> **Task to carry out**
Find the line containing "challenge or novelty" in the records below. Copy exactly that line and each one after it, ending at the line containing "The model should", and nothing more.

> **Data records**
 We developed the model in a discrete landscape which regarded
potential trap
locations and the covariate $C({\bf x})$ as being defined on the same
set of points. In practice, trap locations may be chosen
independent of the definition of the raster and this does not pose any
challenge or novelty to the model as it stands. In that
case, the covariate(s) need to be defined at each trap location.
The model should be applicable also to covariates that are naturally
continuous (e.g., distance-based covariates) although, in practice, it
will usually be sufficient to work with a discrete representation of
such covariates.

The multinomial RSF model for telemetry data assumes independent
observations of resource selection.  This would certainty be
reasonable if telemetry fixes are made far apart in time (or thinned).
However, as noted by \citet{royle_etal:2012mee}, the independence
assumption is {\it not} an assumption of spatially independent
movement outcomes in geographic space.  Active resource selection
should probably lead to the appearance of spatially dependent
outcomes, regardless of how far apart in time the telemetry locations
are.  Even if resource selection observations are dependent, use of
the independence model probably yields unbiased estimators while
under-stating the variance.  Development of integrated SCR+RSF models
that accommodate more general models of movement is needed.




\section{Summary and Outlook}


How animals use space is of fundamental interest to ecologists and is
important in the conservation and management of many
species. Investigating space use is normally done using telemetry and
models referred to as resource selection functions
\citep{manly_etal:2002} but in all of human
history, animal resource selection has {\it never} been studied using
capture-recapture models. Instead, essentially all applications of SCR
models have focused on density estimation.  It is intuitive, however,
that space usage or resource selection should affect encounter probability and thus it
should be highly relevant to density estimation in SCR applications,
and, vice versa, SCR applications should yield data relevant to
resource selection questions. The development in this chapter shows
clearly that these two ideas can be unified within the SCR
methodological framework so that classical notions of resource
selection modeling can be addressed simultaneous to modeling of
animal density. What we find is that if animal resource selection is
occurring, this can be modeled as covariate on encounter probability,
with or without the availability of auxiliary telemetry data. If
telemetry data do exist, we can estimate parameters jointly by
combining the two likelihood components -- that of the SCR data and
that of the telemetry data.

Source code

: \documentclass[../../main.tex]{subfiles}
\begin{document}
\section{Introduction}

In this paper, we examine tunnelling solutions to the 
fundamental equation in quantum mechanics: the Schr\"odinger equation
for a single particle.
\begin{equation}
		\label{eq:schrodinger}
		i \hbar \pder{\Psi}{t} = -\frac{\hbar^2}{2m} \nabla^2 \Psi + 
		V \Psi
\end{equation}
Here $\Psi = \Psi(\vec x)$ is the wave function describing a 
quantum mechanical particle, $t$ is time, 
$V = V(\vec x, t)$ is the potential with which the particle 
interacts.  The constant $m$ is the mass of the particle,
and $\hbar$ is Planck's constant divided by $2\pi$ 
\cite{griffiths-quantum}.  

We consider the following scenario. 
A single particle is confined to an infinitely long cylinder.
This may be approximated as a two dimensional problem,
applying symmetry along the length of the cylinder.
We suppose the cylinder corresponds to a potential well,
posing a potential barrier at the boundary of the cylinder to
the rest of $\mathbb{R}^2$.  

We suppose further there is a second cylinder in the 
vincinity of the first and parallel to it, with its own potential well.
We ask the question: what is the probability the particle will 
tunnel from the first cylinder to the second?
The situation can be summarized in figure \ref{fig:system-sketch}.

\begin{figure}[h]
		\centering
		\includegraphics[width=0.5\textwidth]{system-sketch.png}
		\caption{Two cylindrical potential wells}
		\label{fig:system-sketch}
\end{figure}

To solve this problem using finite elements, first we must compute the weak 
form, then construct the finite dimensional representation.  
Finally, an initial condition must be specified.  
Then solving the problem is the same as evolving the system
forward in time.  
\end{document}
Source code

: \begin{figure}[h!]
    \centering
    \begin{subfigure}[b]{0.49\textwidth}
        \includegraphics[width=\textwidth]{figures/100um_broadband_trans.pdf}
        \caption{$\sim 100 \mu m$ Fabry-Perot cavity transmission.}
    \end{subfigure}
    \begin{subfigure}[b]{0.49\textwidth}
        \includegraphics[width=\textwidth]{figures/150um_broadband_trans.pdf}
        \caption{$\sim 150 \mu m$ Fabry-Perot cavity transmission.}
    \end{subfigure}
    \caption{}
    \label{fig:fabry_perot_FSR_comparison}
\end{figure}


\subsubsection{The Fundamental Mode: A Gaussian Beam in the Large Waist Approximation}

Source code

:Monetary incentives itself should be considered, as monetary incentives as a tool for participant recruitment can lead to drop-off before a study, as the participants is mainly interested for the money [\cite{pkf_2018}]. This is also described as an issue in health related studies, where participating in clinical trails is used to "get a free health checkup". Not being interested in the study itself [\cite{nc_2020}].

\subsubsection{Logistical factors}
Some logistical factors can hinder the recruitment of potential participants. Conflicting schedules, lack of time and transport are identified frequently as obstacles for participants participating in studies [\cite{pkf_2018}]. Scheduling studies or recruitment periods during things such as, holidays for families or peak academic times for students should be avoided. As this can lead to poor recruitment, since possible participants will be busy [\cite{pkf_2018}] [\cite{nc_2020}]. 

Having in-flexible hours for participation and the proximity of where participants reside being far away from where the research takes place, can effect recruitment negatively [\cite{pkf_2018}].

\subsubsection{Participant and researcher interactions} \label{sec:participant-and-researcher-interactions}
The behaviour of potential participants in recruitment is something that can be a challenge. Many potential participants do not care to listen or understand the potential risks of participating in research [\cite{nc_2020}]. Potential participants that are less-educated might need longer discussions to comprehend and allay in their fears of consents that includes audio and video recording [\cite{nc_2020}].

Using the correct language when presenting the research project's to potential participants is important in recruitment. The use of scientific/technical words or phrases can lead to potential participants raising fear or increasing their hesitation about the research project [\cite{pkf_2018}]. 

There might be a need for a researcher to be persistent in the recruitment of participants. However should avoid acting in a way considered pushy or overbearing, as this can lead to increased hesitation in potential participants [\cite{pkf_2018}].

> **Response below**
challenge or novelty to the model as it stands. In that
case, the covariate(s) need to be defined at each trap location.
The model should be applicable also to covariates that are naturally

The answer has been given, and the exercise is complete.